Webhooks (S2S callbacks) can be handled by creating a PayloadSecurityScheme and calling unseal() on the received token.
Token format varies by scheme:
| Scheme | Token Format |
|---|---|
HmacScheme |
JWS compact serialization (HS256 signed) |
JoseScheme |
Nested JWE + JWS token |
SymmetricJoseScheme |
Nested JWE + JWS token |
import javax.servlet.http.*;
import java.io.*;
import java.util.stream.Collectors;
import com.billdesk.security.HmacScheme;
import com.billdesk.security.BillDeskSignatureVerificationException;
import com.billdesk.security.BillDeskSecurityException;
// NOTE: Use actual credentials from BillDesk
HmacScheme hmacScheme = new HmacScheme(
System.getenv("BILLDESK_CLIENT_ID"),
System.getenv("BILLDESK_SECRET_KEY")
);
public class BillDeskWebhookServlet extends HttpServlet {
@Override
protected void doPost(HttpServletRequest req, HttpServletResponse resp) throws IOException {
// Extract token from the request body (S2S webhook sends token as entire body)
String sealedToken = req.getReader().lines().collect(Collectors.joining());
resp.setContentType("text/plain");
resp.setStatus(HttpServletResponse.SC_OK);
try {
// Unseal the token — verifies signature and decrypts
String transactionJson = hmacScheme.unseal(sealedToken);
// Parse transactionJson and update order status
// Example fields: orderid, txnid, transaction_status, amount
resp.getWriter().write("OK");
} catch (BillDeskSignatureVerificationException e) {
// Signature verification failed — do NOT trust the payload
// Still return OK to stop BillDesk from retrying
resp.getWriter().write("OK");
// Log and alert — possible security issue
} catch (BillDeskSecurityException e) {
// Decryption failed — check key configuration
resp.getWriter().write("OK");
// Log and investigate
}
}
}BillDesk expects your webhook endpoint to return:
- HTTP Status: 200
- Body:
OK
This confirms receipt and stops BillDesk from retrying delivery. Always return OK — even if unseal() fails — but do not process the payload if signature verification fails.
When BillDeskSignatureVerificationException is thrown:
- Do NOT process the payload — it may have been tampered with
- Return HTTP 200 with "OK" anyway to stop retries
- Log and alert your security team for investigation
BillDesk may deliver the same webhook more than once. Your handler must be idempotent:
try {
String transactionJson = scheme.unseal(sealedToken);
// Parse and extract orderid/txnid
// Check if already processed (database lookup)

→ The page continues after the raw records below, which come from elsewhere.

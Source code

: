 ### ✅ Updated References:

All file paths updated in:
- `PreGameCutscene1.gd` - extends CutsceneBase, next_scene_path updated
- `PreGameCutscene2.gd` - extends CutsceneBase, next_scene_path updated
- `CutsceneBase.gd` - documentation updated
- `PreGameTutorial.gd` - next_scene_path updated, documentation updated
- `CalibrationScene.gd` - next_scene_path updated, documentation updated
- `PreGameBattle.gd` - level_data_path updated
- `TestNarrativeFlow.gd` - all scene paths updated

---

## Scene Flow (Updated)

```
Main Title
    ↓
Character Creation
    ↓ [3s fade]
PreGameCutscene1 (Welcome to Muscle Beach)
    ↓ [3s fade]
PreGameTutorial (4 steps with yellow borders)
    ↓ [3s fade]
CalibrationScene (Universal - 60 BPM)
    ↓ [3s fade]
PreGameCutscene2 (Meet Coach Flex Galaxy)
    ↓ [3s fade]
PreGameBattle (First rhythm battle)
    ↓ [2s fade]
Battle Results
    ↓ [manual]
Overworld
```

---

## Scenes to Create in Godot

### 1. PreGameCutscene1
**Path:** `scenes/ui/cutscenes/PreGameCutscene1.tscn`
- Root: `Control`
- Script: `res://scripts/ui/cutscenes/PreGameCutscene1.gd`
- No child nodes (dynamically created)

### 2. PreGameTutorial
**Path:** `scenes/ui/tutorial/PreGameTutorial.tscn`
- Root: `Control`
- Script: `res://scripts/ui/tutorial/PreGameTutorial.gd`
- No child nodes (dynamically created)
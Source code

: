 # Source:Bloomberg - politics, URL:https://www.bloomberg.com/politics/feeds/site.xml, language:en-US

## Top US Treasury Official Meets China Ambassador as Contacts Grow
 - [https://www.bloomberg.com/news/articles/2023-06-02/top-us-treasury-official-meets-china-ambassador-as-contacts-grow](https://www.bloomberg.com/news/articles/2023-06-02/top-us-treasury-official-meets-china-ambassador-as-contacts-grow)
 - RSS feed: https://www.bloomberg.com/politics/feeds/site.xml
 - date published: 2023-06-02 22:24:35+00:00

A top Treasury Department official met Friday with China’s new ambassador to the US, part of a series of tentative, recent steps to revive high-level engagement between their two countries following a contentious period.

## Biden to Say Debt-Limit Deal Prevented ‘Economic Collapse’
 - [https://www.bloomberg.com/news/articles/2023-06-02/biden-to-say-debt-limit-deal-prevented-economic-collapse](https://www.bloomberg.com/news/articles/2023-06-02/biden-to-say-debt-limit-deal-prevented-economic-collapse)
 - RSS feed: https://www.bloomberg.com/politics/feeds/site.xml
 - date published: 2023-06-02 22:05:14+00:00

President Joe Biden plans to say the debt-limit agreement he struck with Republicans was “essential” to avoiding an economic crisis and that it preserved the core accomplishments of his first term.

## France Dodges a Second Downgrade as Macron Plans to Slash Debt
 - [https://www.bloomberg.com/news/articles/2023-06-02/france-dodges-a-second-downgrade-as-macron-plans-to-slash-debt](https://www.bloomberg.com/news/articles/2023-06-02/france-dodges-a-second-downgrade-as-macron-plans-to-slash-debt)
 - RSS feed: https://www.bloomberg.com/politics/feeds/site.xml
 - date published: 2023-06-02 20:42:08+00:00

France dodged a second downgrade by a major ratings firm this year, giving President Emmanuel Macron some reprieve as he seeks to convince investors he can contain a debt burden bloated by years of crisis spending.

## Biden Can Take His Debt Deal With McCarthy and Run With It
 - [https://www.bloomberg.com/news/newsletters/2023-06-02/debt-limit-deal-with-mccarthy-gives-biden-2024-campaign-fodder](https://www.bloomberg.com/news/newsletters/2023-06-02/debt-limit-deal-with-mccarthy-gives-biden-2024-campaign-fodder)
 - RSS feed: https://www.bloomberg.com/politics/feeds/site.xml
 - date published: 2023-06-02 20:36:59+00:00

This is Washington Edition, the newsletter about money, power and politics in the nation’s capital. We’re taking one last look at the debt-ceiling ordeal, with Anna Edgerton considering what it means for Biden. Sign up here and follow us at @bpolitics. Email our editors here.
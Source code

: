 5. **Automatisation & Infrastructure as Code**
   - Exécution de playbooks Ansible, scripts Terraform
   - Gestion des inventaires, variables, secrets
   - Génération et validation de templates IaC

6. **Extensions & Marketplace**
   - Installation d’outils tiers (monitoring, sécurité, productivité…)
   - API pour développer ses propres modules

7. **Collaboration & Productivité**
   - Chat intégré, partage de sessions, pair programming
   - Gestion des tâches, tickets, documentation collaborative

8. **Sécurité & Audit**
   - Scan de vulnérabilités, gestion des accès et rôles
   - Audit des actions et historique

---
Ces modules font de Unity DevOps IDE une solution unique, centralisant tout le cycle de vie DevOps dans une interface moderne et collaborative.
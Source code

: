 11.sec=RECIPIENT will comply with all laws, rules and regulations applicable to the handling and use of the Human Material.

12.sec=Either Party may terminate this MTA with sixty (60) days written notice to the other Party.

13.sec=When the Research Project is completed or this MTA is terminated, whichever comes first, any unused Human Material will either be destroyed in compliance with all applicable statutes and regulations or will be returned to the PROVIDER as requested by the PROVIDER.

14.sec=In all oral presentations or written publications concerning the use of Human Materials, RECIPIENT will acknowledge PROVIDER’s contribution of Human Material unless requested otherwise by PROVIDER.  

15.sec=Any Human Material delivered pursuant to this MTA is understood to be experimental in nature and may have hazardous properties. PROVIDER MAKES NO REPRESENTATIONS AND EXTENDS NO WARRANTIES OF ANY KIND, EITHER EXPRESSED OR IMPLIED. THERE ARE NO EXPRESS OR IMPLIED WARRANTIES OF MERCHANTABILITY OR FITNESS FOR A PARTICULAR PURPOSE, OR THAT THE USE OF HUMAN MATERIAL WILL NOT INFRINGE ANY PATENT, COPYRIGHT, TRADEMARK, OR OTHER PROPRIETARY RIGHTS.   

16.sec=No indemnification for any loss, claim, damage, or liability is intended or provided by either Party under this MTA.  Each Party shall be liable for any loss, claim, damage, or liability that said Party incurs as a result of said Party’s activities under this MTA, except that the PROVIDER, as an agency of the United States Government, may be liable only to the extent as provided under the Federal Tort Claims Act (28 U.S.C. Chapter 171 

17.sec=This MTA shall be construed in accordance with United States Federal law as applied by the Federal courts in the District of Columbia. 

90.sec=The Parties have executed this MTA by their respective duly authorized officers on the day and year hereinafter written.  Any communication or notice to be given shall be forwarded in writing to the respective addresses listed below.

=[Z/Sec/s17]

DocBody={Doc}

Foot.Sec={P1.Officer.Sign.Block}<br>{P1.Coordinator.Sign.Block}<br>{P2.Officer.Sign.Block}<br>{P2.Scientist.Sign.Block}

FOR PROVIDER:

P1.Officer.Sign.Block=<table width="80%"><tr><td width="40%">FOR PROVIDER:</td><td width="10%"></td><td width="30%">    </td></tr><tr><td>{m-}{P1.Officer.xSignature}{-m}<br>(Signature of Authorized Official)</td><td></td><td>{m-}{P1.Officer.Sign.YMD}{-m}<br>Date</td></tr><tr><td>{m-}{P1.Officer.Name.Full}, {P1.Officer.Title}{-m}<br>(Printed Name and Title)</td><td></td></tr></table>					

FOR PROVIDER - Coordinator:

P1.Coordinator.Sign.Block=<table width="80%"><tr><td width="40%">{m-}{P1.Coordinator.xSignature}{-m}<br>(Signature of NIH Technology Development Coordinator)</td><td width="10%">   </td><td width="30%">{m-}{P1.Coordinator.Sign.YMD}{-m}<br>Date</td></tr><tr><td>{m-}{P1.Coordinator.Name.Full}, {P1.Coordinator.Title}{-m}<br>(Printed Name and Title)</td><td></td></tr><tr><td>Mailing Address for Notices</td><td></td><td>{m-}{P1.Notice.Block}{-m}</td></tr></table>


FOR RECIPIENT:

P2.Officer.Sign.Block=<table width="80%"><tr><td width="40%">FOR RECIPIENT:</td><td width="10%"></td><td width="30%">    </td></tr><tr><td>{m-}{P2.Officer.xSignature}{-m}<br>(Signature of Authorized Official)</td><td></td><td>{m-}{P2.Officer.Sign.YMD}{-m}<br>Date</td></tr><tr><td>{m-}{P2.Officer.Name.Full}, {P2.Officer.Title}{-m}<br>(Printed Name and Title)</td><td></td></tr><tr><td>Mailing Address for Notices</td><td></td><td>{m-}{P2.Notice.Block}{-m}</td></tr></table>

// If already processed, return OK without further action
// Process the transaction
// Update order status in database
resp.getWriter().write("OK");
} catch (BillDeskSignatureVerificationException e) {
resp.getWriter().write("OK");
// Log and alert for investigation
}In addition to verifying the signature, always validate relevant fields in the payload:
String transactionJson = scheme.unseal(sealedToken);
// Parse JSON and verify:
String orderId = ...; // Matches your original order ID
String txnId = ...; // Transaction ID from BillDesk
String authStatus = ...; // Check auth_status is "SUCCESS" or "NA"
String amount = ...; // Verify amount matches expected value (prevents discripancy)Important: Do not rely solely on amount verification. Always check orderid, transactionid, and auth_status to ensure the webhook corresponds to the correct transaction.